[Stored records]
########################################
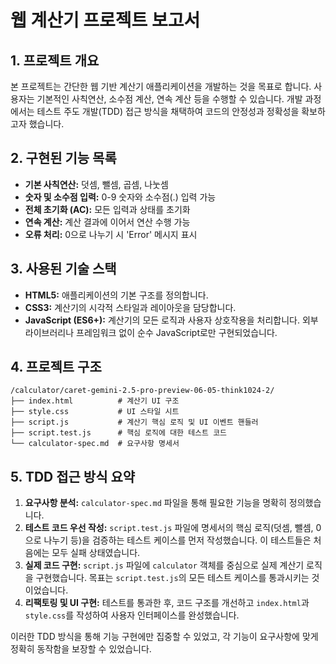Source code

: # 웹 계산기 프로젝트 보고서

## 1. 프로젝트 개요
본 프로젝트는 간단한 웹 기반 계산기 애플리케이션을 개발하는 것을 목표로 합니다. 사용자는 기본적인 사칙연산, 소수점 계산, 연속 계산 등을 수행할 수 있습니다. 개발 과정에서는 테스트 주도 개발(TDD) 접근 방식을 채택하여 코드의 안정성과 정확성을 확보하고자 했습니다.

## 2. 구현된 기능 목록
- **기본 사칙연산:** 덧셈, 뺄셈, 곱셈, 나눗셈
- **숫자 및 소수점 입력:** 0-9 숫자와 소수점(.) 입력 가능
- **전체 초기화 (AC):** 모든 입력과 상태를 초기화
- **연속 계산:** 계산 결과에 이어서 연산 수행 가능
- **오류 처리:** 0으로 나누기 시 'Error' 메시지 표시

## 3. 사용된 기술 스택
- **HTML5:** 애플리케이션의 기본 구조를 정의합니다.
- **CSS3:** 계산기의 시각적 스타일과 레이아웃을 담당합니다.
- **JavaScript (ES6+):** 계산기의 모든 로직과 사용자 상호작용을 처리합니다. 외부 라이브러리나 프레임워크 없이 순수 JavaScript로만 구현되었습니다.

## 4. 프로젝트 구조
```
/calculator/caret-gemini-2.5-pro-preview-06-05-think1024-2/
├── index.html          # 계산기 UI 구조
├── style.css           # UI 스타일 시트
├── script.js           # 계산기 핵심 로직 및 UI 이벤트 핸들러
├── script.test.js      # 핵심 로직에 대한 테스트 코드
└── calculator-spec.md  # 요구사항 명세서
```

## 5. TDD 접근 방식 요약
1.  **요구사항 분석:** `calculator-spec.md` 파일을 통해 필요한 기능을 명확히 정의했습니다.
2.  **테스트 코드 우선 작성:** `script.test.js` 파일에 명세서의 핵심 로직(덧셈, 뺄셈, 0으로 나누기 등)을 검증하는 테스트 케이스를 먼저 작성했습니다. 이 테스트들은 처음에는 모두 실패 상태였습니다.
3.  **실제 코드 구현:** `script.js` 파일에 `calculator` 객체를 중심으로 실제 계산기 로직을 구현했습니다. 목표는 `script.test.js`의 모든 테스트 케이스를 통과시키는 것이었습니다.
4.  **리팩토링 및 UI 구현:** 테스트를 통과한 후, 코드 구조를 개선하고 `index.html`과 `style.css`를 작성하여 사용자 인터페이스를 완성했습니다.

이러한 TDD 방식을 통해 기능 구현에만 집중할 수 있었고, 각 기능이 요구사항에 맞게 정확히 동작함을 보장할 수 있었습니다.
########################################
(WHAT TO DO) Exactly the lines from the start of the entries above through the line with "- **오류 처리:** 0으로 나누기 시 'Error' 메시지 표시" should be reproduced, and nothing else; drop the pictures.

(TASK RESULT)
Source code

: # 웹 계산기 프로젝트 보고서

## 1. 프로젝트 개요
본 프로젝트는 간단한 웹 기반 계산기 애플리케이션을 개발하는 것을 목표로 합니다. 사용자는 기본적인 사칙연산, 소수점 계산, 연속 계산 등을 수행할 수 있습니다. 개발 과정에서는 테스트 주도 개발(TDD) 접근 방식을 채택하여 코드의 안정성과 정확성을 확보하고자 했습니다.

## 2. 구현된 기능 목록
- **기본 사칙연산:** 덧셈, 뺄셈, 곱셈, 나눗셈
- **숫자 및 소수점 입력:** 0-9 숫자와 소수점(.) 입력 가능
- **전체 초기화 (AC):** 모든 입력과 상태를 초기화
- **연속 계산:** 계산 결과에 이어서 연산 수행 가능
- **오류 처리:** 0으로 나누기 시 'Error' 메시지 표시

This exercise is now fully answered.